South America, Peru, British Expedition to Pumasillo and Huagaruncho
British Expedition to Pumasillo and Huagaruncho. Before heading for their main objective farther north, four members of the British party, George Band, Dr. Donald S. Matthews, Jack Tucker, and John Streetly, made, in June 1956, a reconnaissance in the Pumasillo (Puma’s Claw) area of the Cordillera de Vilcabamba. It appears that the mountain is incorrectly located on existing maps and given too high an altitude, 20,492 feet. Advancing from the head of the narrow-gauge railroad at Huadquiña, they headed for where they thought they might find the peak. On the summit of a 17,500-foot mountain they saw big peaks to the east but were separated from them by deep gorges. They withdrew. The expedition leader, John W. R. Kempe, and Michael Westmacott joined them. During July several of them climbed in the Cordillera Blanca above the Quebrada Parón. They explored the slopes of Pirámide, or Pirámide Garcilaso, and Artesonraju, but continual bad weather prevented their reaching any summits.

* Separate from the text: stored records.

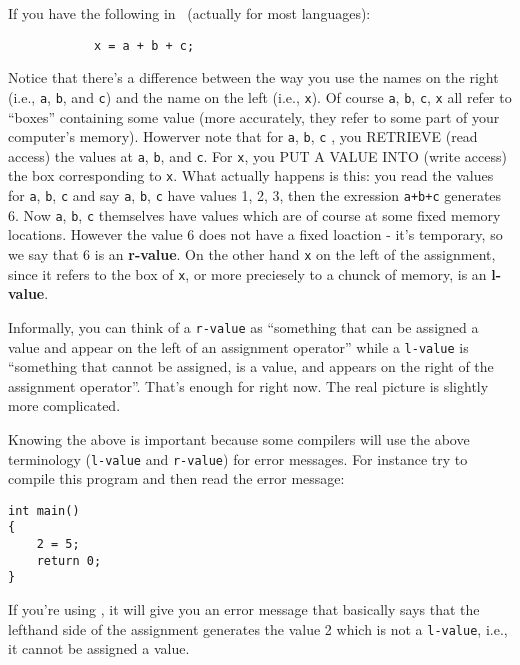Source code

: If you have the following in \cpp\ (actually for most languages):
\begin{Verbatim}
            x = a + b + c;
\end{Verbatim}
Notice that there's a difference between the way you use the names on the right (i.e., \verb!a!, \verb!b!, and \verb!c!) and
the name on the left (i.e., \verb!x!). Of course \verb!a!, \verb!b!, \verb!c!, \verb!x! all refer to ``boxes'' containing some 
value (more accurately, they refer to some part of your computer's memory). Howerver note that for \verb!a!, \verb!b!, \verb!c!
, you RETRIEVE (read access) the values at \verb!a!, \verb!b!, and \verb!c!. For \verb!x!, you PUT A VALUE INTO (write access)
the box corresponding to \verb!x!. What actually happens is this: you read the values for \verb!a!, \verb!b!, \verb!c! and say
\verb!a!, \verb!b!, \verb!c! have values 1, 2, 3, then the exression \verb!a+b+c! generates 6. Now \verb!a!, \verb!b!, 
\verb!c! themselves have values which are of course at some fixed memory locations. However the value 6 does not have a fixed 
loaction - it's temporary, so we say that 6 is an \textbf{r-value}. On the other hand \verb!x! on the left of the assignment,
 since it refers to the box of \verb!x!, or more preciesely to a chunck of memory, is an \textbf{l-value}.

Informally, you can think of a \verb!r-value! as ``something that can be assigned a value and appear on the left
of an assignment operator'' while a \verb!l-value! is ``something that cannot be assigned, is a value, and
appears on the right of the assignment operator''. That's enough for right now. The real picture is slightly more complicated.

Knowing the above is important because some compilers will use the above terminology (\verb!l-value! and \verb!r-value!) for 
error messages. For instance try to compile this program and then read the error message:
\begin{Verbatim}[frame=single]
int main()
{
    2 = 5;
    return 0;
}
\end{Verbatim}
If you're using \gpp, it will give you an error message that basically says that the lefthand side of the assignment generates
the value 2 which is not a \verb!l-value!, i.e., it cannot be assigned a value.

The climbers now turned their attention to their main objective, Huagaruncho, 18,797 feet. [As with many Andean peaks, various altitudes are given for this mountain. 19,292 feet is also found.—Ed.] From Huachón they established their reconnaissance base on the shores of Lago Talenga. Thence they moved across a 15,000-foot pass to the area north of Huagaruncho. In a two-day reconnaissance they found the way to bypass an icefall by climbing a rock buttress, and reached the glacier on the northwestern side of the mountain. Camp I was placed, August 6, at 15,600 feet, on the hanging glacier beneath the western col. Above the col a precipitous step forced them to traverse 100 feet onto the steep south face. It took them seven days to build a route with fixed ropes to regain the ridge, only 300 feet above where they had left it. Westmacott and Streetly reconnoitered the ridge to the next to the last bulge on August 14. Next day Kempe, Band, and Tucker, after climbing an ice wall, were turned back only 300 feet from the summit by soft snow and a snowstorm. On August 17 Westmacott and Streetly reached the others’ high point by 9 A.M., after only a 3½-hour climb along the now well-engineered route. The next hundred feet were in waist deep powder-snow. Then, an ice wall forced them left of the ridge onto the north face, up which they cut for 150 feet before regaining the summit ridge. They stood on top at 11:30. Band, Streety, and Westmacott climbed the west peak, or Peak A, about 18,000 feet, August 19. Unfortunately Dr. Matthews died, September 3, of a heart attack after his return to Lima.